Areas of Unrest

5 January 2000 - Penguin Eggs

QOTD: "If you kill someone, you dramatically change their behavior." - Vice Admiral Arthur Cebrowski

Reading: Dolores Johnson, Wash, Fold, and Die

Listening to: Pachora, Unn

I finally finished reading Cherry-Garrard's The Worst Journey in the World and I wish I could persuade Robert to read it because it really sums up so much of what I think is fascinating about exploration. Cherry was the youngest member of Scott's last expedition and, along with Wilson and Bowers (both of whom died with Scott on the return from the South Pole), went on a winter expedition to Cape Crozier to bring back the eggs of the emperor penguin. Imagine hauling hundreds of pounds of gear in -70 degree temperatures over rough terrain in complete darkness. The book is, to say the least, aptly titled.

I should note that they took five eggs, but two were broken on the journey back. The remaining three were donated to the Museum of Natural History in London.

Cherry goes on to write about the polar journey and, later, about the search for the bodies of the polar party. And he writes so straightforwardly. His journal from 12 November 1912 at midday starts, "We have found them - to say it has been a ghastly day cannot express it - it is too bad for words." He goes on to repeat the familiar story. I cry every time I read about Oates leaving the tent, saying "I am just going out and may be some time" and walking out to his death in the blizzard. And, again, Scott's last journal entry ("For God's sake, look after our people.") always has me blubbering.

I can't imagine the horrors of those journeys - the winter journey, the polar journey and the search for the bodies. And Cherry was only 24 when he joined the expedition. He never recovered completely from the exhaustion and stress and guilt over surviving. He writes often about how one must be prepared to commit suicide to save his companions and how he contemplated that during the winter journey. But at the end he can still write:

And I tell you, if you have the desire for knowledge and the power to give it physical expression, go out and explore. If you are a brave man you will do nothing; if you are fearful you may do much, for none but cowards have need to prove their bravery. Some will tell you that you are mad, and nearly all will say, "What is the use?" For we are a nation of shopkeepers, and no shopkeeper will look at research which does not promise him a financial return within a year.
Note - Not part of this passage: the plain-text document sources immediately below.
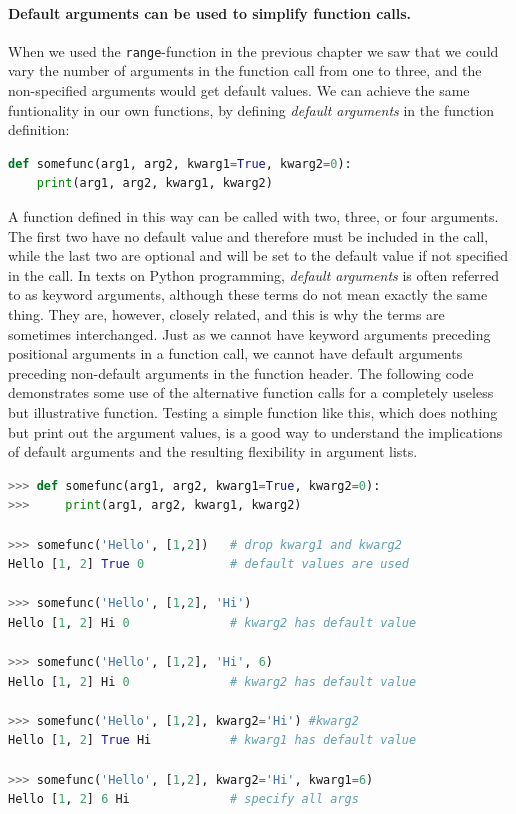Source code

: \documentclass[graybox,envcountchap,sectrefs,final]{svmonodo}
\begin{document}
\paragraph{Default arguments can be used to simplify function calls.}
When we used the \texttt{range}-function in the previous chapter we saw that we could vary the number of arguments in the
function call from one to three, and the non-specified arguments would get default values. We can achieve the same
funtionality in our own functions, by defining \emph{default arguments} in the function definition:
\begin{lstlisting}[language=Python,style=blue1]
def somefunc(arg1, arg2, kwarg1=True, kwarg2=0):
    print(arg1, arg2, kwarg1, kwarg2)
\end{lstlisting}
A function defined in this way can be called with two, three, or four arguments. The first two have no default value and
therefore must be included in the call, while the last two are optional and will be set to the default value if not
specified in the call. In texts on Python programming, \emph{default arguments} is often  referred to as keyword arguments, although
these terms do not mean exactly the same thing. They are, however, closely related, and this is why the terms are sometimes
interchanged. Just as we cannot have keyword arguments preceding positional arguments in a function call, we cannot have
default arguments preceding non-default arguments in the function header.
The following code demonstrates some use of the alternative function calls
for a completely useless but illustrative
function. Testing a simple function like this, which does nothing but print out the argument values, is a good
way to understand the implications of default arguments and the resulting flexibility in argument lists.
\begin{lstlisting}[language=Python,style=blue1]
>>> def somefunc(arg1, arg2, kwarg1=True, kwarg2=0):
>>>     print(arg1, arg2, kwarg1, kwarg2)

>>> somefunc('Hello', [1,2])   # drop kwarg1 and kwarg2
Hello [1, 2] True 0            # default values are used

>>> somefunc('Hello', [1,2], 'Hi')
Hello [1, 2] Hi 0              # kwarg2 has default value

>>> somefunc('Hello', [1,2], 'Hi', 6)
Hello [1, 2] Hi 0              # kwarg2 has default value

>>> somefunc('Hello', [1,2], kwarg2='Hi') #kwarg2
Hello [1, 2] True Hi           # kwarg1 has default value

>>> somefunc('Hello', [1,2], kwarg2='Hi', kwarg1=6)
Hello [1, 2] 6 Hi              # specify all args
\end{lstlisting}
\end{document}
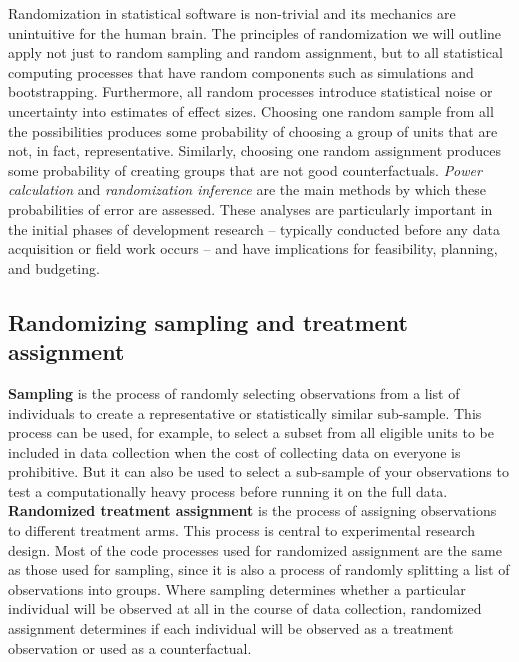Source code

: Randomization in statistical software is non-trivial
and its mechanics are unintuitive for the human brain.
The principles of randomization we will outline
apply not just to random sampling and random assignment,
but to all statistical computing processes that have random components
such as simulations and bootstrapping.
Furthermore, all random processes introduce statistical noise
or uncertainty into estimates of effect sizes.
Choosing one random sample from all the possibilities produces some probability of
choosing a group of units that are not, in fact, representative.
Similarly, choosing one random assignment produces some probability of
creating groups that are not good counterfactuals.
\textit{Power calculation} and \textit{randomization inference}
are the main methods by which these probabilities of error are assessed.
These analyses are particularly important in the initial phases of development research --
typically conducted before any data acquisition or field work occurs --
and have implications for feasibility, planning, and budgeting.

\subsection{Randomizing sampling and treatment assignment}

\textbf{Sampling} is the process of randomly selecting observations
from a list of individuals to create a representative or statistically similar sub-sample.
This process can be used, for example, to select a subset from all eligible units
to be included in data collection when the cost of collecting data on everyone is prohibitive.
But it can also be used to select a sub-sample of your observations to test a computationally heavy process
before running it on the full data.
\textbf{Randomized treatment assignment} is the process of assigning observations to different treatment arms.
This process is central to experimental research design.
Most of the code processes used for randomized assignment are the same as those used for sampling,
since it is also a process of randomly splitting a list of observations into groups.
Where sampling determines whether a particular individual
will be observed at all in the course of data collection,
randomized assignment determines if each individual will be observed
as a treatment observation or used as a counterfactual.

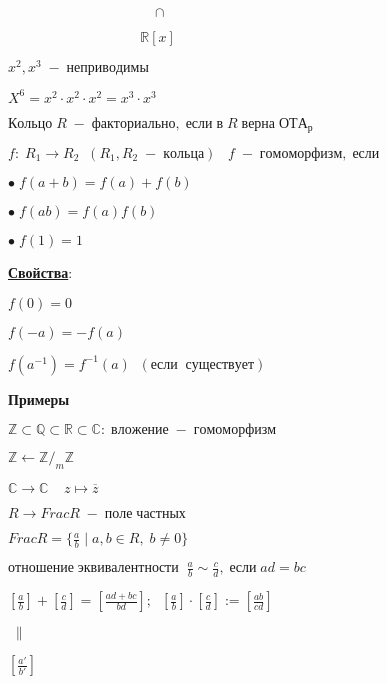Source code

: \documentclass[a4paper,12pt]{article}
\theoremstyle{plain}
\begin{document}
$\;\;\;\;\;\;\;\;\;\;\;\;\;\;\;\;\;\;\;\;\;\;\;\;\;\;\;\;\;\;\;\;\;\;\;\;\;\cap$

$\;\;\;\;\;\;\;\;\;\;\;\;\;\;\;\;\;\;\;\;\;\;\;\;\;\;\;\;\;\;\;\;\;\;\mathbb{R}[x]$

$x^{2}, x^{3}\;-\;неприводимы$

$X^{6}=x^{2}\cdot x^{2}\cdot x^{2}=x^{3}\cdot x^{3}$

\begin{def*}
$Кольцо\;R\;-\;факториально,\; если\; в\; R\; верна\; ОТА_{р}$
\end{def*}

\begin{def*}
$f:\; R_{1} \rightarrow R_{2} \;\;(R_{1}, R_{2}\; -\; кольца)\;\;\; f\;-\; гомоморфизм,\; если\;$

$\bullet\; f(a+b)=f(a)+f(b)$

$\bullet\; f(ab)=f(a)f(b)$

$\bullet\; f(1)=1$
\end{def*}


\underline{\textbf{Свойства}}:

$f(0)=0$

$f(-a)=-f(a)$

$f(a^{-1})=f^{-1}(a)\;\;(если\;\;существует)$

\textbf{Примеры}

$\mathbb{Z}\subset\mathbb{Q}\subset\mathbb{R}\subset\mathbb{C}:\; вложение\;-\;гомоморфизм$

$\mathbb{Z}\leftarrow\mathbb{Z}/_{m}\mathbb{Z}$

$\mathbb{C} \rightarrow \mathbb{C}\;\;\;\; z\mapsto \overline{z}$

$R \longrightarrow Frac R\;-\; поле\; частных$

$FracR=\{\frac{a}{b}\;|\;a, b\in R,\; b\neq 0\}$

$отношение\; эквивалентности\;\; \frac{a}{b}\sim\frac{c}{d},\; если\; ad=bc$

$[\frac{a}{b}]+[\frac{c}{d}]=[\frac{ad+bc}{bd}];\;\; [\frac{a}{b}]\cdot[\frac{c}{d}]:=[\frac{ab}{cd}]$

$\;\parallel$

$[\frac{a'}{b'}]$
\end{document}
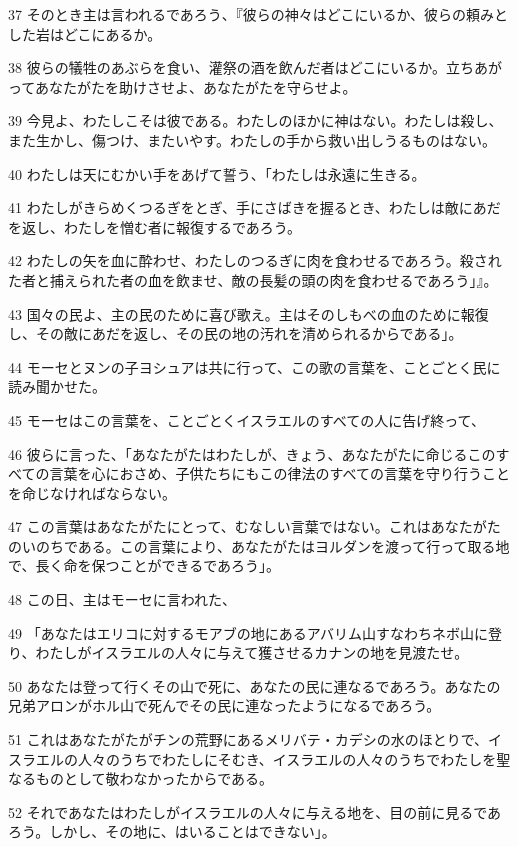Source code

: \par 37 そのとき主は言われるであろう、『彼らの神々はどこにいるか、彼らの頼みとした岩はどこにあるか。
\par 38 彼らの犠牲のあぶらを食い、灌祭の酒を飲んだ者はどこにいるか。立ちあがってあなたがたを助けさせよ、あなたがたを守らせよ。
\par 39 今見よ、わたしこそは彼である。わたしのほかに神はない。わたしは殺し、また生かし、傷つけ、またいやす。わたしの手から救い出しうるものはない。
\par 40 わたしは天にむかい手をあげて誓う、「わたしは永遠に生きる。
\par 41 わたしがきらめくつるぎをとぎ、手にさばきを握るとき、わたしは敵にあだを返し、わたしを憎む者に報復するであろう。
\par 42 わたしの矢を血に酔わせ、わたしのつるぎに肉を食わせるであろう。殺された者と捕えられた者の血を飲ませ、敵の長髪の頭の肉を食わせるであろう」』。
\par 43 国々の民よ、主の民のために喜び歌え。主はそのしもべの血のために報復し、その敵にあだを返し、その民の地の汚れを清められるからである」。
\par 44 モーセとヌンの子ヨシュアは共に行って、この歌の言葉を、ことごとく民に読み聞かせた。
\par 45 モーセはこの言葉を、ことごとくイスラエルのすべての人に告げ終って、
\par 46 彼らに言った、「あなたがたはわたしが、きょう、あなたがたに命じるこのすべての言葉を心におさめ、子供たちにもこの律法のすべての言葉を守り行うことを命じなければならない。
\par 47 この言葉はあなたがたにとって、むなしい言葉ではない。これはあなたがたのいのちである。この言葉により、あなたがたはヨルダンを渡って行って取る地で、長く命を保つことができるであろう」。
\par 48 この日、主はモーセに言われた、
\par 49 「あなたはエリコに対するモアブの地にあるアバリム山すなわちネボ山に登り、わたしがイスラエルの人々に与えて獲させるカナンの地を見渡たせ。
\par 50 あなたは登って行くその山で死に、あなたの民に連なるであろう。あなたの兄弟アロンがホル山で死んでその民に連なったようになるであろう。
\par 51 これはあなたがたがチンの荒野にあるメリバテ・カデシの水のほとりで、イスラエルの人々のうちでわたしにそむき、イスラエルの人々のうちでわたしを聖なるものとして敬わなかったからである。
\par 52 それであなたはわたしがイスラエルの人々に与える地を、目の前に見るであろう。しかし、その地に、はいることはできない」。

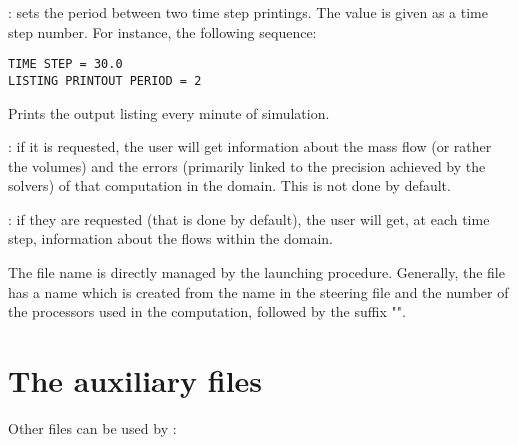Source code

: : sets the period between two time step
printings. The value is given as a time step number. For instance, the
following sequence:

\begin{lstlisting}[language=TelemacCas]
TIME STEP = 30.0
LISTING PRINTOUT PERIOD = 2
\end{lstlisting}

Prints the output listing every minute of simulation.

: if it is requested, the user will get
information about the mass flow (or rather the volumes) and the errors
(primarily linked to the precision achieved by the solvers) of that computation
in the domain. This is not done by default.

: if they are
requested (that is done by default), the user will get, at each time step,
information about the flows within the domain.

The file name is directly managed by the  launching procedure.
Generally, the file has a name which is created from the name in the steering
file and the number of the processors used in the computation, followed by the
suffix "".

%
%
%
\section{The auxiliary files}

Other files can be used by :


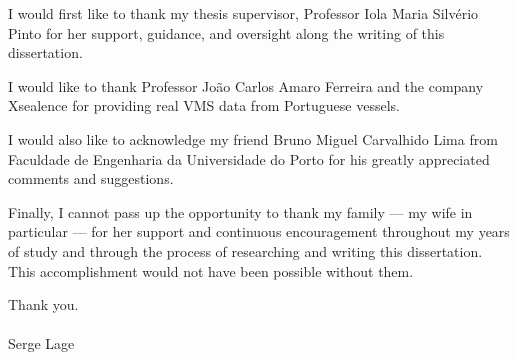 \acknowledgements

I would first like to thank my thesis supervisor, Professor Iola Maria Silvério Pinto for her support, guidance, and oversight along the writing of this dissertation.

I would like to thank Professor João Carlos Amaro Ferreira and the company Xsealence for providing real VMS data from Portuguese vessels.

I would also like to acknowledge my friend Bruno Miguel Carvalhido Lima from Faculdade de Engenharia da Universidade do Porto for his greatly appreciated comments and suggestions.

Finally, I cannot pass up the opportunity to thank my family — my wife in
particular — for her support and continuous encouragement throughout my years of study and through the process of researching and writing this dissertation. This accomplishment would not have been possible without them.

Thank you.
\\\\
Serge Lage

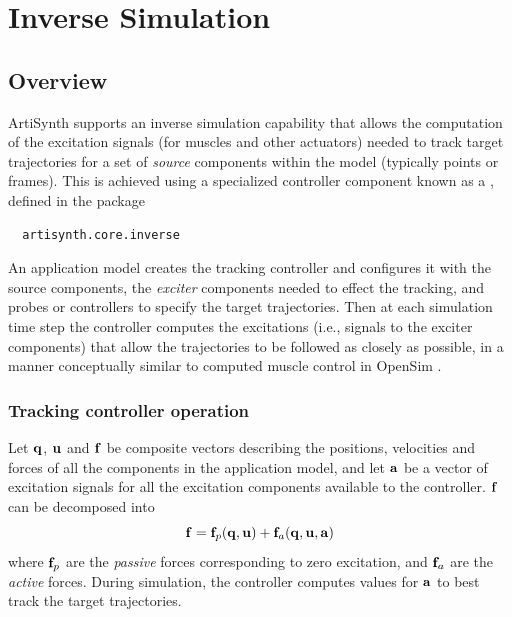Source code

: \ifdefined\maindoc\else
\def\doctitle{Inverse Simulation}

\mainmatter
\fi

\chapter{Inverse Simulation}
\label{InverseSimulation:sec}

\section{Overview}

ArtiSynth supports an inverse simulation capability that allows the computation
of the excitation signals (for muscles and other actuators) needed to track
target trajectories for a set of {\it source} components within the model
(typically points or frames). This is achieved using a specialized controller
component known as a
, defined in the package
%
\begin{verbatim}
  artisynth.core.inverse
\end{verbatim}
%
An application model creates the tracking controller and configures it with the
source components, the {\it exciter} components needed to effect the tracking,
and probes or controllers to specify the target trajectories. Then at each
simulation time step the controller computes the excitations (i.e., signals to
the exciter components) that allow the trajectories to be followed as closely
as possible, in a manner conceptually similar to computed muscle control in
OpenSim \cite{delp2007opensim}.

\subsection{Tracking controller operation}

Let ${\bf q}$, ${\bf u}$ and ${\bf f}$ be composite vectors describing the positions,
velocities and forces of all the components in the application model,
and let ${\bf a}$ be a vector of excitation signals for all the excitation
components available to the controller. ${\bf f}$ can be decomposed into
%
\begin{equation}
{\bf f} = {\bf f}_p ({\bf q}, {\bf u}) + {\bf f}_a ({\bf q}, {\bf u}, {\bf a})
\label{fnonlinear:eqn}	
\end{equation}
%
where ${\bf f}_p$ are the {\it passive} forces corresponding to zero excitation, and
${\bf f}_a$ are the {\it active} forces. During simulation, the controller computes
values for ${\bf a}$ to best track the target trajectories.

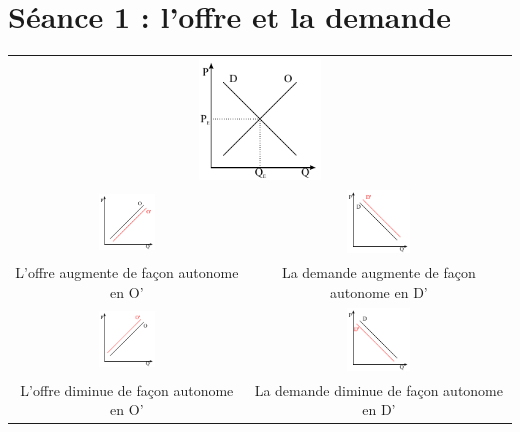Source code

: \section{Séance 1 : l'offre et la demande}

\begin{center}
    \begin{tabular}{cc}
        \multicolumn{2}{c}{\includegraphics[width=0.25\textwidth]{images/graph_equilibre.pdf}}\\
        \includegraphics[width=0.25\textwidth]{images/graph_offre_augmente.pdf}&
        \includegraphics[width=0.25\textwidth]{images/graph_demande_augmente.pdf}\\
        L'offre \textcolor[rgb]{1,0,0}{augmente} de façon autonome en \textcolor[rgb]{1,0,0}{O'}&La demande \textcolor[rgb]{1,0,0}{augmente} de façon autonome en \textcolor[rgb]{1,0,0}{D'}\\
        \includegraphics[width=0.25\textwidth]{images/graph_offre_diminue.pdf}&
        \includegraphics[width=0.25\textwidth]{images/graph_demande_diminue.pdf}\\
        L'offre \textcolor[rgb]{1,0,0}{diminue} de façon autonome en \textcolor[rgb]{1,0,0}{O'}&La demande \textcolor[rgb]{1,0,0}{diminue} de façon autonome en \textcolor[rgb]{1,0,0}{D'}
    \end{tabular}
\end{center}

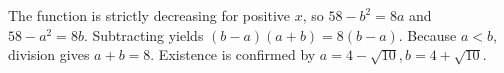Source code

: The function is strictly decreasing for positive $x$, so $58-b^2=8a$ and $58-a^2=8b$. Subtracting yields $(b-a)(a+b)=8(b-a)$. Because $a<b$, division gives $\boxed{a+b=8}$. Existence is confirmed by $a=4-\sqrt{10},b=4+\sqrt{10}$.
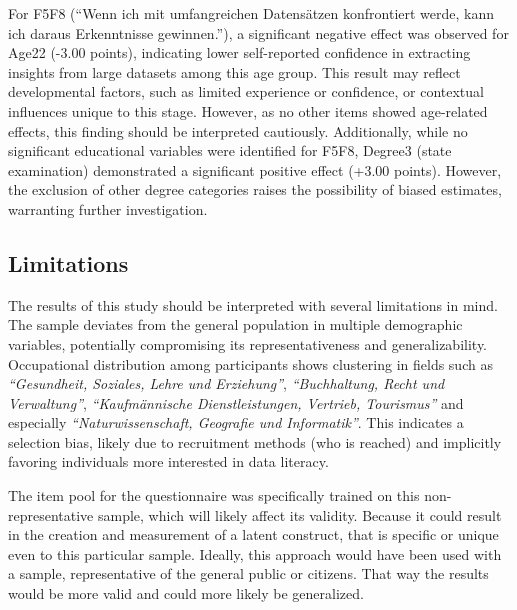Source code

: \documentclass[
  12pt,
  a4paper,
  twoside]{article}
\begin{document}
For F5F8 (``Wenn ich mit umfangreichen Datensätzen konfrontiert werde, kann ich daraus Erkenntnisse gewinnen.''), a significant negative effect was observed for Age22 (-3.00 points), indicating lower self-reported confidence in extracting insights from large datasets among this age group. This result may reflect developmental factors, such as limited experience or confidence, or contextual influences unique to this stage. However, as no other items showed age-related effects, this finding should be interpreted cautiously. Additionally, while no significant educational variables were identified for F5F8, Degree3 (state examination) demonstrated a significant positive effect (+3.00 points). However, the exclusion of other degree categories raises the possibility of biased estimates, warranting further investigation.

\subsection{Limitations}\label{limitations}

The results of this study should be interpreted with several limitations in mind. The sample deviates from the general population in multiple demographic variables, potentially compromising its representativeness and generalizability. Occupational distribution among participants shows clustering in fields such as \emph{``Gesundheit, Soziales, Lehre und Erziehung''}, \emph{``Buchhaltung, Recht und Verwaltung''}, \emph{``Kaufmännische Dienstleistungen, Vertrieb, Tourismus''} and especially \emph{``Naturwissenschaft, Geografie und Informatik''}. This indicates a selection bias, likely due to recruitment methods (who is reached) and implicitly favoring individuals more interested in data literacy.

The item pool for the questionnaire was specifically trained on this non-representative sample, which will likely affect its validity. Because it could result in the creation and measurement of a latent construct, that is specific or unique even to this particular sample.
Ideally, this approach would have been used with a sample, representative of the general public or citizens. That way the results would be more valid and could more likely be generalized.
\end{document}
And so you will sledge nearly alone, but those with whom you sledge will not be shopkeers; that is worth a good deal. If you march your Winter Journeys you will have your reward, so long as all you want is a penguin's egg.

And that's it about exploration - and scientific research in general. You have to be satisfied with it being done for its own sake, not for fame and fortune. Knowing what you're capable of accomplishing is the real achievement.

Goose eggs may be nothing but penguin eggs are everything.